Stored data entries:
———
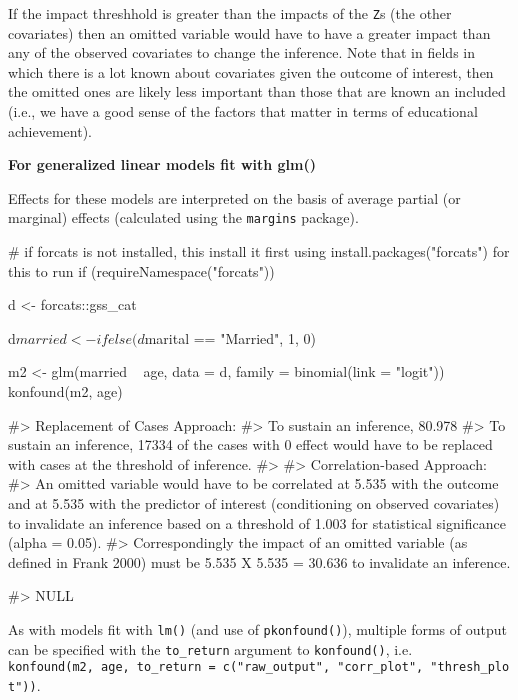 If the impact threshhold is greater than the impacts of the \texttt{Z}s
(the other covariates) then an omitted variable would have to have a
greater impact than any of the observed covariates to change the
inference. Note that in fields in which there is a lot known about
covariates given the outcome of interest, then the omitted ones are
likely less important than those that are known an included (i.e., we
have a good sense of the factors that matter in terms of educational
achievement).

\textbf{For generalized linear models fit with glm()}

Effects for these models are interpreted on the basis of average partial
(or marginal) effects (calculated using the \texttt{margins} package).

\begin{Schunk}
\begin{Sinput}
# if forcats is not installed, this install it first using install.packages("forcats") for this to run
if (requireNamespace("forcats")) {
    d <- forcats::gss_cat
    
    d$married <- ifelse(d$marital == "Married", 1, 0)
    
    m2 <- glm(married ~ age, data = d, family = binomial(link = "logit"))
    konfound(m2, age)
}
\end{Sinput}
\begin{Soutput}
#> Replacement of Cases Approach:
#> To sustain an inference, 80.978% of the estimate would have to be due to bias. This is based on a threshold of 0.013 for statistical significance (alpha = 0.05).
#> To sustain an inference, 17334 of the cases with 0 effect would have to be replaced with cases at the threshold of inference.
#> 
#> Correlation-based Approach:
#> An omitted variable would have to be correlated at 5.535 with the outcome and at 5.535 with the predictor of interest (conditioning on observed covariates) to invalidate an inference based on a threshold of 1.003 for statistical significance (alpha = 0.05).
#> Correspondingly the impact of an omitted variable (as defined in Frank 2000) must be 5.535 X 5.535 = 30.636 to invalidate an inference.
\end{Soutput}
\begin{Soutput}
#> NULL
\end{Soutput}
\end{Schunk}

As with models fit with \texttt{lm()} (and use of \texttt{pkonfound()}),
multiple forms of output can be specified with the \texttt{to\_return}
argument to \texttt{konfound()}, i.e.
\texttt{konfound(m2,\ age,\ to\_return\ =\ c("raw\_output",\ "corr\_plot",\ "thresh\_plot"))}.

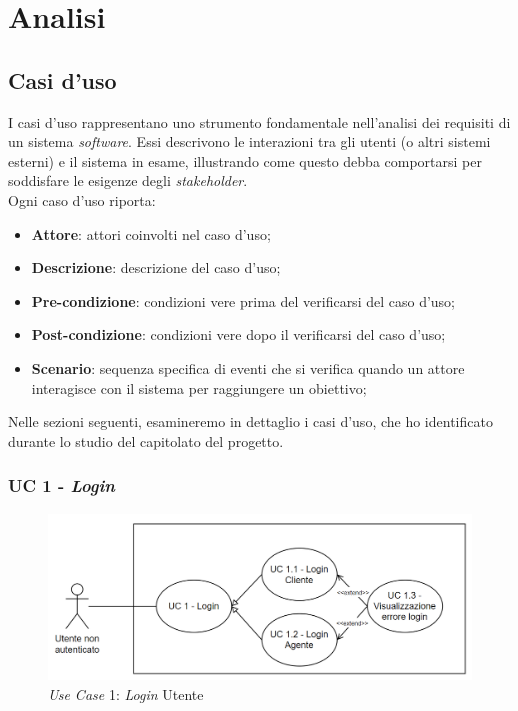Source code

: \section{Analisi}
\subsection{Casi d'uso}
I casi d'uso rappresentano uno strumento fondamentale nell'analisi dei requisiti di un sistema \textit{software}. Essi descrivono 
le interazioni tra gli utenti (o altri sistemi esterni) e il sistema in esame, illustrando come questo debba comportarsi per 
soddisfare le esigenze degli \textit{stakeholder}.\\
Ogni caso d'uso riporta:
\begin{itemize}
    \item \textbf{Attore}: attori coinvolti nel caso d'uso;
    \item \textbf{Descrizione}: descrizione del caso d'uso;
    \item \textbf{Pre-condizione}: condizioni vere prima del verificarsi del caso d'uso;
    \item \textbf{Post-condizione}: condizioni vere dopo il verificarsi del caso d'uso;
    \item \textbf{Scenario}: sequenza specifica di eventi che si verifica quando un attore interagisce con il sistema 
                             per raggiungere un obiettivo;
\end{itemize}
Nelle sezioni seguenti, esamineremo in dettaglio i casi d'uso, che ho identificato durante lo studio del capitolato del progetto.

\subsubsection{UC 1 - \textit{Login}}
\begin{figure}[H]
    \vspace{2em}
    \centering
    \includegraphics[width=0.75\columnwidth]{img/usecase/UC 1.png}
    \caption{\textit{Use Case} 1: \textit{Login} Utente}
    \label{fig:uc_1}
\end{figure}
———
* [ABOUT THIS TASK] The lines in the records above that include the word "statistical" must be copied out.

* [REPLY TO THE TASK]
#> To sustain an inference, 80.978% of the estimate would have to be due to bias. This is based on a threshold of 0.013 for statistical significance (alpha = 0.05).
#> An omitted variable would have to be correlated at 5.535 with the outcome and at 5.535 with the predictor of interest (conditioning on observed covariates) to invalidate an inference based on a threshold of 1.003 for statistical significance (alpha = 0.05).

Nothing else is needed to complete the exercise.